Die Teilnahme am EVA-System erfolgt durch Abschluß eines Partnervertrages nach dem Muster von Beilage ./C für der VVO unterworfene Unternehmen bzw eines Entsorgergrundvertrages nach dem Muster von Beilage ./D für Entsorgungsunternehmen. Die Rückholung der vom Systempartner in Verkehr gesetzten Verpackung erfolgt über die Antragstellerin durch einen gewerblichen Entsorger (Holsystem). Die Antragstellerin darf ihre vertraglichen Pflichten auf Dritte übertragen. Zweck des sich auf das gesamte Bundesgebiet erstreckenden Systems ist die Übernahme der den Partnern durch die VVO auferlegten Verpflichtung zur Sammlung und Verwertung der in Verkehr gebrachten Verpackungen unter Realisierung der im AWG zugrundegelegten Prinzipien der Abfallvermeidung, -verminderung und -verwertung.

 

Die Partner sind verpflichtet, sich mit allen bei ihnen anfallenden Verpackungen, die der Anlage 1 zum Partnervertrag entsprechen (autorisierte Verpackungen), am EVA-System zu beteiligen. Sie haben grundsätzlich ihre vertragsgegenständlichen Verpackungen zu 100 % an die Antragstellerin zu melden (§ 4 Abs 2 Partnervertrag). Die Entsorger wiederum sind verpflichtet, alle gegenüber der Antragstellerin für die Anfallstellen abgerechneten Materialien vollständig an diese zu übergeben (§ 2 Abs 8 Entsorgervertrag).

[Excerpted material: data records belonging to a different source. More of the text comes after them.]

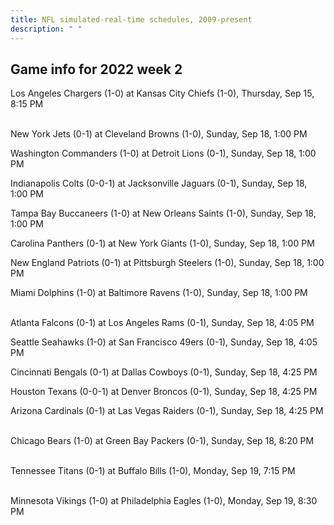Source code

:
 ```yaml
---
title: NFL simulated-real-time schedules, 2009-present
description: " "
---
```


## Game info for 2022 week 2
Los Angeles Chargers (1-0) at Kansas City Chiefs (1-0), Thursday, Sep 15, 8:15 PM

<br/>New York Jets (0-1) at Cleveland Browns (1-0), Sunday, Sep 18, 1:00 PM

Washington Commanders (1-0) at Detroit Lions (0-1), Sunday, Sep 18, 1:00 PM

Indianapolis Colts (0-0-1) at Jacksonville Jaguars (0-1), Sunday, Sep 18, 1:00 PM

Tampa Bay Buccaneers (1-0) at New Orleans Saints (1-0), Sunday, Sep 18, 1:00 PM

Carolina Panthers (0-1) at New York Giants (1-0), Sunday, Sep 18, 1:00 PM

New England Patriots (0-1) at Pittsburgh Steelers (1-0), Sunday, Sep 18, 1:00 PM

Miami Dolphins (1-0) at Baltimore Ravens (1-0), Sunday, Sep 18, 1:00 PM

<br/>Atlanta Falcons (0-1) at Los Angeles Rams (0-1), Sunday, Sep 18, 4:05 PM

Seattle Seahawks (1-0) at San Francisco 49ers (0-1), Sunday, Sep 18, 4:05 PM

Cincinnati Bengals (0-1) at Dallas Cowboys (0-1), Sunday, Sep 18, 4:25 PM

Houston Texans (0-0-1) at Denver Broncos (0-1), Sunday, Sep 18, 4:25 PM

Arizona Cardinals (0-1) at Las Vegas Raiders (0-1), Sunday, Sep 18, 4:25 PM

<br/>Chicago Bears (1-0) at Green Bay Packers (0-1), Sunday, Sep 18, 8:20 PM

<br/>Tennessee Titans (0-1) at Buffalo Bills (1-0), Monday, Sep 19, 7:15 PM

<br/>Minnesota Vikings (1-0) at Philadelphia Eagles (1-0), Monday, Sep 19, 8:30 PM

Entsorgungsdienstleistungen von Entsorgungspartnern dürfen zulasten und im Namen der Antragsteller nur gegenüber beim System registrierten Anfallstellen erbracht werden.

 

Die Finanzierung der von der Antragstellerin getragenen Abholung und Verwertung der Verpackungsstoffe erfolgt durch Vergütungen durch die Inverkehrbringer. Die Partner haben dabei die Wahl, die Vergütungen an die EVA als Istmengenmelder oder Jahresmengenmelder zu bezahlen. Die vorgeschriebenen Tarife sind gemäß § 4 Abs 1 des Partnervertrages einheitlich und werden nur laut Anlage 3 nach Materialarten differenziert. Den Entsorgern werden gemäß § 4 Abs 2 des Entsorgergrundvertrages ein davon abhängiger Fixpreis laut Anlage 3 bezahlt.

 

Die Preise sind für das Kalenderjahr 1997 festgelegt; danach ist eine Indexanpassung vereinbart. Zur Vermeidung unberechtigter Benutzung des Systems führt die Antragstellerin ein datengeschütztes Kontrollsystem, basierend auf Meldungen der Partner, der Anfallstellen und den Wiegescheinen der Entsorger.

 

Die Antragstellerin begehrte die Feststellung, daß das von ihr geplante EVA-System nicht dem Kartellgesetz unterliege.

 

Von den Amtsparteien gab nur die Bundeskammer für Arbeiter und Angestellte eine Stellungnahme ab; sie begehrte vorerst einige ergänzende Mitteilungen von der Antragstellerin, beteiligte sich jedoch nach Erhalt dieser Mitteilungen nicht weiter am Verfahren.

 

Das Erstgericht wies den Antrag der Antragstellerin, das Kartellgericht möge feststellen, daß der vorliegende Sachverhalt keinen dem Kartellgesetz unterliegenden Sachverhalt verwirkliche, ab und stellte fest, daß das von der Antragstellerin geplante Sammel- und Verwertungssystem für Verpackungen, soweit es im Rahmen der in den Beilagen ./A bis ./E dokumentierten Vertragswerke erfolge, dem Kartellgesetz unterliege; es handle sich um ein genehmigungspflichtiges Wirkungskartell iSd § 10 KartG.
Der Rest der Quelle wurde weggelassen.